Congress might only have until this summer to strike a deal to lift or suspend the U.S. government debt ceiling, prompting analysts to warn of growing risks to global financial markets as America moves closer to a potential default.
“It would cause immeasurable harm to financial markets,” Amar Reganti, a fixed-income strategist at Hartford Funds, told MarketWatch. If a debt-ceiling crisis isn’t averted and the government no longer can borrow to cover expenses, he said, “there is no part of modern capital markets that offer shelter” to investors if a substantial U.S. credit rating downgrade occurs.
The U.S. Treasury Department began operating under “extraordinary measures” in January to keep the government current on its bills, after it ran up against its current debt limit of about $31.4 trillion. Since its creation a century ago, the U.S. debt limit has imposed limits on how much the federal government can borrow to meet existing obligations already approved by Congress.
The Congressional Budget Office on Wednesday estimated that the U.S. government could reach its debt limit sometime between July and September.
See: CBO warns of potential for U.S. default between July and September, as debt-limit standoff persists
Reganti at Hartford Funds had a front-row seat to prior U.S. debt standoffs, while serving as the deputy director of the Office of Debt Management at the Treasury Department from 2011 to 2015.
For now, the roughly $24 trillion Treasury market continues to hum along as the world’s deepest and most liquid market. Reganti sees volatility as likely to hit maturing Treasury bills in the coming months, if Congress fails to reach a debt-ceiling deal. But he sees a catastrophe unfolding in markets if the U.S. ends up in default, because its debt has been “hard-wired” into the global financial infrastructure.
For those reasons, financial markets tend to wave off the possibility of a U.S. default as unthinkable, and instead “rely on the fact that historically, while recalcitrant, Congress has raised the debt limit,” Reganti said.
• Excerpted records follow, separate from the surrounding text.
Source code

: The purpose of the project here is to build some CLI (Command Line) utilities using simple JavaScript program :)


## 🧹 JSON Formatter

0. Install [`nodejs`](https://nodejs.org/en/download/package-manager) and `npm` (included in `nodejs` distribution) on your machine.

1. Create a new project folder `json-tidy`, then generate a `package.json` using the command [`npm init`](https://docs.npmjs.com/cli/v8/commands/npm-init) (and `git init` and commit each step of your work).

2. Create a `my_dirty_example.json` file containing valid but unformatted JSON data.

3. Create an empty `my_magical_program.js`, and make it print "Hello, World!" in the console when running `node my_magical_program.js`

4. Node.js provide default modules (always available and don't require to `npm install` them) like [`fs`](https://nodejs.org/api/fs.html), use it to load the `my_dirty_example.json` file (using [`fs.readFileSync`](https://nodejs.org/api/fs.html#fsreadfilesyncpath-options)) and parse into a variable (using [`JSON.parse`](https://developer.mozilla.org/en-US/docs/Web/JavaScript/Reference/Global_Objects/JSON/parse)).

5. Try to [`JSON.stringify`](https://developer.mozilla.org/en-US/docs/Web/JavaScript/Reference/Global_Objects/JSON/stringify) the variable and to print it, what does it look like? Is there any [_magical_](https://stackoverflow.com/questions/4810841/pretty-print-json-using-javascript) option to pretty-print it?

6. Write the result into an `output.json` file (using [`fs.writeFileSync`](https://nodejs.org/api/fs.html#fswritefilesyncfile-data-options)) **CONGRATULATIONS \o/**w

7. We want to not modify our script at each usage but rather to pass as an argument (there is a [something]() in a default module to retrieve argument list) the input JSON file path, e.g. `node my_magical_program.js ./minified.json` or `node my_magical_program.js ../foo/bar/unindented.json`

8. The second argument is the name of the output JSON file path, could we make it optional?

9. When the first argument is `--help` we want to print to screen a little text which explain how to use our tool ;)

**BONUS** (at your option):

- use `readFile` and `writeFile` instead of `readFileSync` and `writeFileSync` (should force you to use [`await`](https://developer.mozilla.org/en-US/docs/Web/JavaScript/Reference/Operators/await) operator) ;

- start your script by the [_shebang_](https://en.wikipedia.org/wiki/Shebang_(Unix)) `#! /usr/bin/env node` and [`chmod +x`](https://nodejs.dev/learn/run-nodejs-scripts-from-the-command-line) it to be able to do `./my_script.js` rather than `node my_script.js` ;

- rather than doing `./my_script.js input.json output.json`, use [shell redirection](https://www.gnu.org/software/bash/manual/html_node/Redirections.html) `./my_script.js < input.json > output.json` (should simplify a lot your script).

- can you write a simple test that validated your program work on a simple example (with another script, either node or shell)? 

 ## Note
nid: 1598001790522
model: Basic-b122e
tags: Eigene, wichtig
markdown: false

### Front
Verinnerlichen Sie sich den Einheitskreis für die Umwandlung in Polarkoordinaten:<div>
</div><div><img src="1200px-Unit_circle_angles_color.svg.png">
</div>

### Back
Stock-market fell 15% in 2011 debt-ceiling standoff
Uncertainty typically hasn’t been a friend to financial markets.
Congress already has raised the debt limit 86 times, 18 of which occurred under former President Ronald Reagan, according to a tally from Invesco. The economy back then was reeling from double-digit inflation and the Federal Reserve’s policy interest rate had peaked near 19%.
U.S. inflation looks to have peaked last summer at 9.1%, while the Fed’s policy rate is expected to top 5% in this cycle.
A look at the 2011 debt-ceiling standoff shows riskier assets sold off (see chart), with the S&P 500 index
tumbling about 15% from July to September, but gold
U.S. Treasurys and highly rated corporate bonds benefited from “safe haven” demand.
“What made 2011 so different,” said Brian Levitt, Invesco’s global market strategist, was that Republicans held a significant majority in the U.S. House of Representatives, which allowed them to extract major future spending cuts from the Obama administration in exchange for an increase of the debt limit.
That deal didn’t complete “until the 11th hour,” Levitt said, while adding that a lack of a “red wave” for the Republican Party in the 2022 midterm Congressional elections potentially puts a new debt-ceiling agreement within reach. A debt-limit bill would need 218 votes to pass the House, which is narrowly controlled by Republicans. Democrats now hold 212 seats in the chamber, and would need six Republicans to join them in passing any legislation.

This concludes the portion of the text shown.